- Born: 10 November 1879 Horbury, Yorkshire
- Died: 15 May 1968 (aged 88) Sheffield
- Education: Sidney Sussex College, Cambridge (B.A., 1901)
- Known for: Geology in the service of man (1944)
- Awards: Murchison Medal (1932) FRS (1932)
- Scientific career
- Workplaces: University of Cambridge University of Sheffield

= William George Fearnsides =

British geologist

William George Fearnsides FRS (1879–1968) was a British geologist who worked at the University of Cambridge from 1904 to 1913, and was professor of geology at the University of Sheffield from 1913 to 1945.

==Early life==
Fearnsides, who was later known as 'Bones' by his contemporaries, was born in Horbury, Yorkshire. He was the eldest son of Joshua and Maria Fearnsides, and he had two younger siblings who pre-deceased him; Edwin Greaves who died in 1919 in a boating accident, and Marguerite, who died in 1904.
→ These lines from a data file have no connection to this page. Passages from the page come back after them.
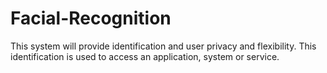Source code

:# Facial-Recognition
This system will provide identification and user privacy and flexibility. This identification is used to access an application, system or service.
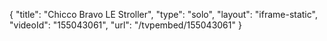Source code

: {
    "title": "Chicco Bravo LE Stroller",
    "type": "solo",
    "layout": "iframe-static",
    "videoId": "155043061",
    "url": "\/tvpembed\/155043061"
}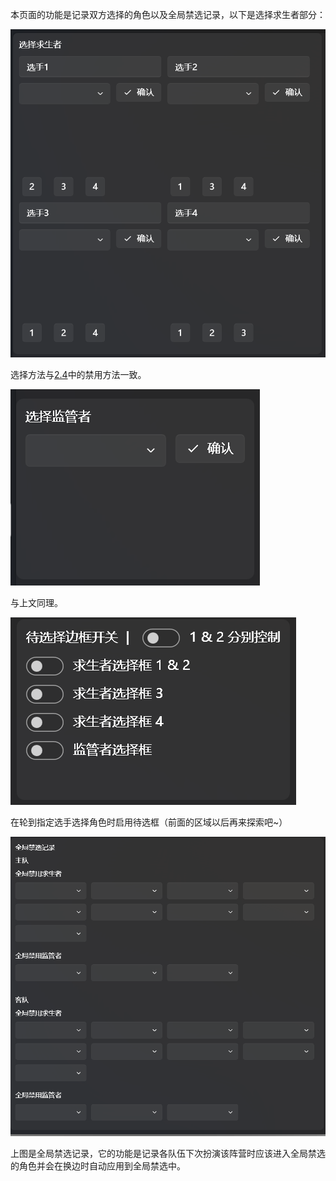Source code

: 本页面的功能是记录双方选择的角色以及全局禁选记录，以下是选择求生者部分：

![求生者选手选择角色部分](images/1749639952562-414424c6-752a-4cb9-8e1a-ce3afc7a68de.png)

选择方法与[2.4](2.4_禁用监管者.md)中的禁用方法一致。



![监管者选手选择角色部分](images/1749641308205-7627e2c8-f6f6-4e4d-8836-295bf7691803.png)

‍与上文同理。

![](images/1749641339539-7fa57beb-5d24-4840-a99e-6a7f9e30c77b.png)

在轮到指定选手选择角色时启用待选框（前面的区域以后再来探索吧~）



![全局禁选记录功能](images/1749641480851-cd473bc1-f6a5-419c-8e4a-882104337bc9.png)

上图是全局禁选记录，它的功能是记录各队伍下次扮演该阵营时应该进入全局禁选的角色并会在换边时自动应用到全局禁选中。



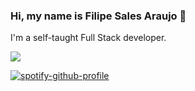 ### Hi, my name is Filipe Sales Araujo :metal:

I'm a self-taught Full Stack developer.

 <img align="center" src="https://raw.githubusercontent.com/filipesalesaraujo/github-stats-transparent/e20cea7fa54a5076357f00ab16953332eb04646f/generated/languages.svg" />

[![spotify-github-profile](https://spotify-github-profile.vercel.app/api/view?uid=22pcc3zbg7fnl4nrkgh5ccqka&cover_image=true&theme=default)](https://github.com/kittinan/spotify-github-profile)
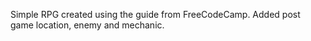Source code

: Simple RPG created using the guide from FreeCodeCamp. Added post game location, enemy and mechanic.
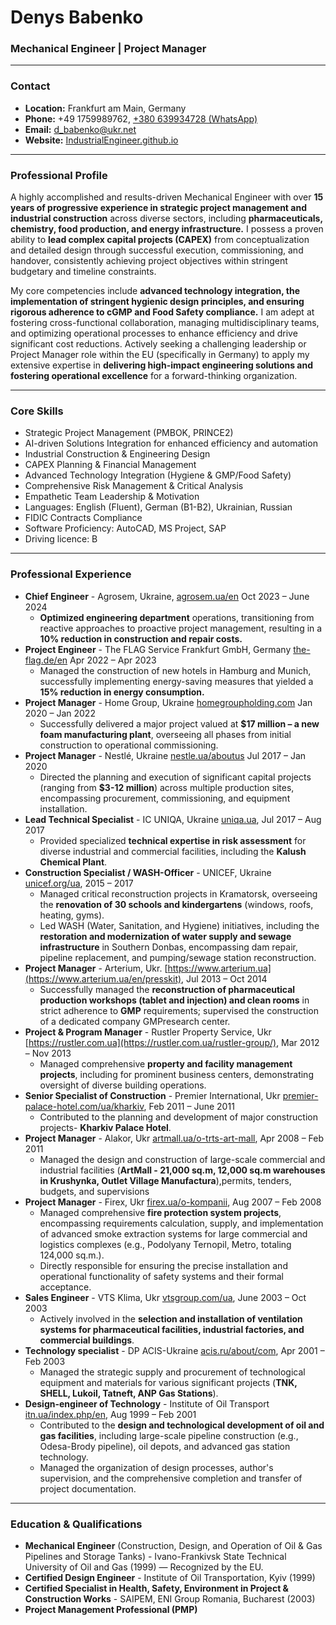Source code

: <link rel="stylesheet" href="{{ "/assets/css/style.css" | relative_url }}">

# Denys Babenko
### Mechanical Engineer | Project Manager

---

### Contact

* **Location:** Frankfurt am Main, Germany
* **Phone:** +49 1759989762, <a href="https://wa.me/380639934728">+380 639934728 (WhatsApp)</a>
* **Email:** <a href="mailto:d_babenko@ukr.net">d_babenko@ukr.net</a>
* **Website:** [IndustrialEngineer.github.io](https://consulting-east-europe.github.io/IndustrialEngineer/)

---

### Professional Profile

A highly accomplished and results-driven Mechanical Engineer with over <b>15 years of progressive experience in strategic project management and industrial construction</b> across diverse sectors, including <b>pharmaceuticals, chemistry, food production, and energy infrastructure.</b> I possess a proven ability to <b>lead complex capital projects (CAPEX)</b> from conceptualization and detailed design through successful execution, commissioning, and handover, consistently achieving project objectives within stringent budgetary and timeline constraints.

My core competencies include <b>advanced technology integration, the implementation of stringent hygienic design principles, and ensuring rigorous adherence to cGMP and Food Safety compliance.</b> I am adept at fostering cross-functional collaboration, managing multidisciplinary teams, and optimizing operational processes to enhance efficiency and drive significant cost reductions. Actively seeking a challenging leadership or Project Manager role within the EU (specifically in Germany) to apply my extensive expertise in <b>delivering high-impact engineering solutions and fostering operational excellence</b> for a forward-thinking organization.

---

### Core Skills

* Strategic Project Management (PMBOK, PRINCE2)
* AI-driven Solutions Integration for enhanced efficiency and automation
* Industrial Construction & Engineering Design
* CAPEX Planning & Financial Management
* Advanced Technology Integration (Hygiene & GMP/Food Safety)
* Comprehensive Risk Management & Critical Analysis
* Empathetic Team Leadership & Motivation
* Languages: English (Fluent), German (B1-B2), Ukrainian, Russian
* FIDIC Contracts Compliance
* Software Proficiency: AutoCAD, MS Project, SAP
* Driving licence: B

---

### Professional Experience

* **Chief Engineer** - Agrosem, Ukraine, [agrosem.ua/en](https://agrosem.ua/en/) Oct 2023 – June 2024
    * <b>Optimized engineering department</b> operations, transitioning from reactive approaches to proactive project management, resulting in a <b>10% reduction in construction and repair costs.</b>
* **Project Engineer** - The FLAG Service Frankfurt GmbH, Germany [the-flag.de/en](https://the-flag.de/en/) Apr 2022 – Apr 2023
    * Managed the construction of new hotels in Hamburg and Munich, successfully implementing energy-saving measures that yielded a <b>15% reduction in energy consumption.</b>
* **Project Manager** - Home Group, Ukraine [homegroupholding.com](https://homegroupholdings.com/about-us/) Jan 2020 – Jan 2022
    * Successfully delivered a major project valued at <b>$17 million – a new foam manufacturing plant</b>, overseeing all phases from initial construction to operational commissioning.
* **Project Manager** - Nestlé, Ukraine [nestle.ua/aboutus](https://www.nestle.ua/aboutus/) Jul 2017 – Jan 2020
    * Directed the planning and execution of significant capital projects (ranging from <b>$3-12 million</b>) across multiple production sites, encompassing procurement, commissioning, and equipment installation.
* **Lead Technical Specialist** - IC UNIQA, Ukraine [uniqa.ua](https://uniqa.ua/en/), Jul 2017 – Aug 2017
    * Provided specialized <b>technical expertise in risk assessment</b> for diverse industrial and commercial facilities, including the <b>Kalush Chemical Plant</b>.
* **Construction Specialist / WASH-Officer** - UNICEF, Ukraine [unicef.org/ua](https://www.unicef.org/ua/), 2015 – 2017
    * Managed critical reconstruction projects in Kramatorsk, overseeing the <b>renovation of 30 schools and kindergartens</b> (windows, roofs, heating, gyms).
    * Led WASH (Water, Sanitation, and Hygiene) initiatives, including the <b>restoration and modernization of water supply and sewage infrastructure</b> in Southern Donbas, encompassing dam repair, pipeline replacement, and pumping/sewage station reconstruction.
* **Project Manager** - Arterium, Ukr. [https://www.arterium.ua](https://www.arterium.ua/en/presskit), Jul 2013 – Oct 2014
    * Successfully managed the <b>reconstruction of pharmaceutical production workshops (tablet and injection) and clean rooms</b> in strict adherence to <b>GMP</b> requirements; supervised the construction of a dedicated company GMPresearch center</b>.
* **Project & Program Manager** - Rustler Property Service, Ukr [https://rustler.com.ua](https://rustler.com.ua/rustler-group/), Mar 2012 – Nov 2013
    * Managed comprehensive <b>property and facility management projects</b>, including for prominent business centers, demonstrating oversight of diverse building operations.
* **Senior Specialist of Construction** - Premier International, Ukr [premier-palace-hotel.com/ua/kharkiv](https://kharkiv-palace.com/en/our-hotel/), Feb 2011 – June 2011
    * Contributed to the planning and development of major construction projects- <b>Kharkiv Palace Hotel</b>.
* **Project Manager** - Alakor, Ukr [artmall.ua/o-trts-art-mall](http://artmall.ua/o-trts-art-mall), Apr 2008 – Feb 2011
    * Managed the design and construction of large-scale commercial and industrial facilities (<b>ArtMall - 21,000 sq.m, 12,000 sq.m warehouses in Krushynka, Outlet Village Manufactura</b>),permits, tenders, budgets, and supervisions
* **Project Manager** - Firex, Ukr [firex.ua/o-kompanii](http://firex.ua/en/), Aug 2007 – Feb 2008
    * Managed comprehensive <b>fire protection system projects</b>, encompassing requirements calculation, supply, and implementation of advanced smoke extraction systems for large commercial and logistics complexes (e.g., Podolyany Ternopil, Metro, totaling 124,000 sq.m.).
    * Directly responsible for ensuring the precise installation and operational functionality of safety systems and their formal acceptance.
* **Sales Engineer** - VTS Klima, Ukr [vtsgroup.com/ua](https://vtsgroup.com/ua/), June 2003 – Oct 2003
    * Actively involved in the <b>selection and installation of ventilation systems for pharmaceutical facilities, industrial factories, and commercial buildings</b>.
* **Technology specialist** - DP ACIS-Ukraine [acis.ru/about/com](https://acis.ru/about/com), Apr 2001 – Feb 2003
    * Managed the strategic supply and procurement of technological equipment and materials for various significant projects (<b>TNK, SHELL, Lukoil, Tatneft, ANP Gas Stations</b>).
* **Design-engineer of Technology** - Institute of Oil Transport [itn.ua/index.php/en](https://itn.ua/index.php/en/), Aug 1999 – Feb 2001
    * Contributed to the <b>design and technological development of oil and gas facilities</b>, including large-scale pipeline construction (e.g., Odesa-Brody pipeline), oil depots, and advanced gas station technology.
    * Managed the organization of design processes, author's supervision, and the comprehensive completion and transfer of project documentation.

---

### Education & Qualifications

* **Mechanical Engineer** (Construction, Design, and Operation of Oil & Gas Pipelines and Storage Tanks) - Ivano-Frankivsk State Technical University of Oil and Gas (1999) — Recognized by the EU.
* **Certified Design Engineer** - Institute of Oil Transportation, Kyiv (1999)
* **Certified Specialist in Health, Safety, Environment in Project & Construction Works** - SAIPEM, ENI Group Romania, Bucharest (2003)
* **Project Management Professional (PMP)**
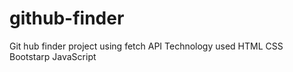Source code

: ﻿# github-finder
 Git hub finder project using fetch API
 Technology used HTML CSS Bootstarp JavaScript

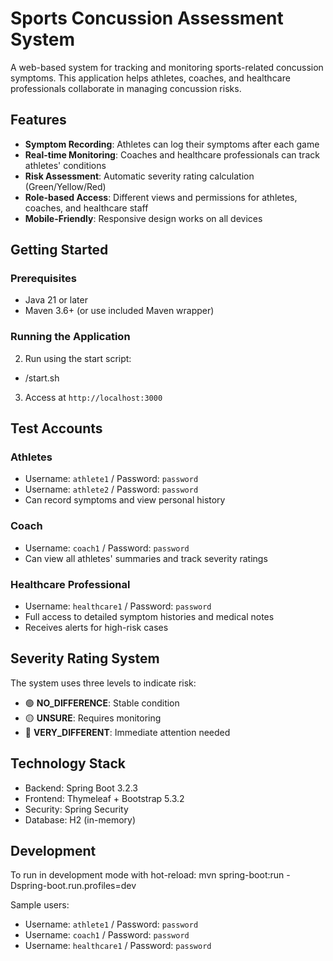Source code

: # Sports Concussion Assessment System

A web-based system for tracking and monitoring sports-related concussion symptoms. This application helps athletes, coaches, and healthcare professionals collaborate in managing concussion risks.

## Features

- **Symptom Recording**: Athletes can log their symptoms after each game
- **Real-time Monitoring**: Coaches and healthcare professionals can track athletes' conditions
- **Risk Assessment**: Automatic severity rating calculation (Green/Yellow/Red)
- **Role-based Access**: Different views and permissions for athletes, coaches, and healthcare staff
- **Mobile-Friendly**: Responsive design works on all devices

## Getting Started

### Prerequisites

- Java 21 or later
- Maven 3.6+ (or use included Maven wrapper)

### Running the Application

2. Run using the start script:
 - /start.sh


3. Access at `http://localhost:3000`

## Test Accounts

### Athletes
- Username: `athlete1` / Password: `password`
- Username: `athlete2` / Password: `password`
- Can record symptoms and view personal history

### Coach
- Username: `coach1` / Password: `password`
- Can view all athletes' summaries and track severity ratings

### Healthcare Professional
- Username: `healthcare1` / Password: `password`
- Full access to detailed symptom histories and medical notes
- Receives alerts for high-risk cases

## Severity Rating System

The system uses three levels to indicate risk:

- 🟢 **NO_DIFFERENCE**: Stable condition
- 🟡 **UNSURE**: Requires monitoring
- 🔴 **VERY_DIFFERENT**: Immediate attention needed

## Technology Stack

- Backend: Spring Boot 3.2.3
- Frontend: Thymeleaf + Bootstrap 5.3.2
- Security: Spring Security
- Database: H2 (in-memory)

## Development

To run in development mode with hot-reload:
mvn spring-boot:run -Dspring-boot.run.profiles=dev

Sample users:
- Username: `athlete1` / Password: `password`
- Username: `coach1` / Password: `password`
- Username: `healthcare1` / Password: `password`
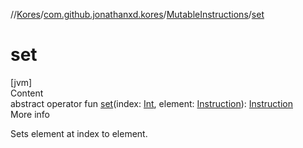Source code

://[Kores](../../index.md)/[com.github.jonathanxd.kores](../index.md)/[MutableInstructions](index.md)/[set](set.md)



# set  
[jvm]  
Content  
abstract operator fun [set](set.md)(index: [Int](https://kotlinlang.org/api/latest/jvm/stdlib/kotlin/-int/index.html), element: [Instruction](../-instruction/index.md)): [Instruction](../-instruction/index.md)  
More info  


Sets element at index to element.

  



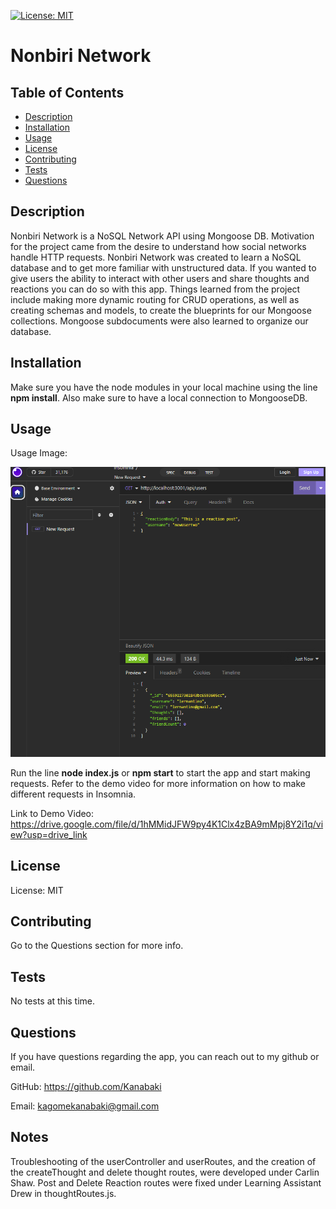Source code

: [![License: MIT](https://img.shields.io/badge/License-MIT-yellow.svg)](https://opensource.org/licenses/MIT)

# Nonbiri Network
  ## Table of Contents
- [Description](#description)
- [Installation](#installation)
- [Usage](#usage)
- [License](#license)
- [Contributing](#contributing)
- [Tests](#tests)
- [Questions](#questions)

## Description 
Nonbiri Network is a NoSQL Network API using Mongoose DB. Motivation for the project came from the desire to understand how social networks handle HTTP requests. Nonbiri Network was created to learn a NoSQL database and to get more familiar with unstructured data. If you wanted to give users the ability to interact with other users and share thoughts and reactions you can do so with this app. Things learned from the project include making more dynamic routing for CRUD operations, as well as creating schemas and models, to create the blueprints for our Mongoose collections. Mongoose subdocuments were also learned to organize our database.


## Installation
Make sure you have the node modules in your local machine using the line **npm install**. Also make sure to have a local connection to MongooseDB.

## Usage
Usage Image:

![Nonbiri Network Insomnia Request Img](./assets/NonbiriNet_Demo.png)

Run the line **node index.js**  or **npm start** to start the app and start making requests. Refer to the demo video for more information on how to make different requests in Insomnia.

Link to Demo Video: https://drive.google.com/file/d/1hMMidJFW9py4K1Clx4zBA9mMpj8Y2i1q/view?usp=drive_link

## License
License: MIT

## Contributing 
Go to the Questions section for more info.

## Tests 
No tests at this time.

## Questions 
If you have questions regarding the app, you can reach out to my github or email.

GitHub: https://github.com/Kanabaki

Email: kagomekanabaki@gmail.com

## Notes
Troubleshooting of the userController and userRoutes, and the creation of the createThought and delete thought routes, were developed under Carlin Shaw. Post and Delete Reaction routes were fixed under Learning Assistant Drew in thoughtRoutes.js.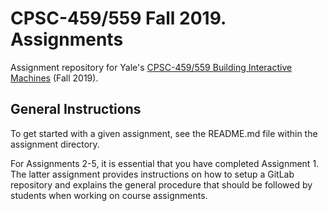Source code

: # CPSC-459/559 Fall 2019. Assignments

Assignment repository for Yale's [CPSC-459/559 Building Interactive Machines](https://cpsc459-bim.gitlab.io/f19/) (Fall 2019).

## General Instructions

To get started with a given assignment, see the README.md file within the assignment directory. 

For Assignments 2-5, it is essential that you have completed Assignment 1. The latter assignment provides instructions on how to setup a GitLab repository and explains the general procedure that should be followed by students when working on course assignments.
Fearnsides went to school at the Wheelwright Grammar School, Dewsbury, and won a scholarship to the University of Cambridge in 1895. He went to Sidney Sussex College, Cambridge to study Natural Sciences in 1897, and graduated with a first class degree in geology in 1901. After leaving Cambridge, he took up an apprenticeship with Westinghouse Electric Corporation in Pittsburgh, but left after an altercation, and eventually made his way back to England on a cattle boat. Fearnsides returned to Cambridge, where he was elected a fellow of Sidney Sussex college in 1904, appointed college lecturer in 1908, and became university demonstrator in petrology in 1909. During this time, Fearnsides worked extensively on the Lower Palaeozoic rocks of Wales, northern England and Scandinavia, publishing papers with John E Marr, Gertrude Elles and Bernard Smith.
In 1913, Fearnsides was appointed to the new Sorby professorship of geology at the University of Sheffield, a post he held until retirement in 1945. In Sheffield, Fearnsides extended his work on metal alloys, and metallography, and recognised the applications of these approaches to the study of metamorphic rocks, and did much to demonstrate the value of geology to society.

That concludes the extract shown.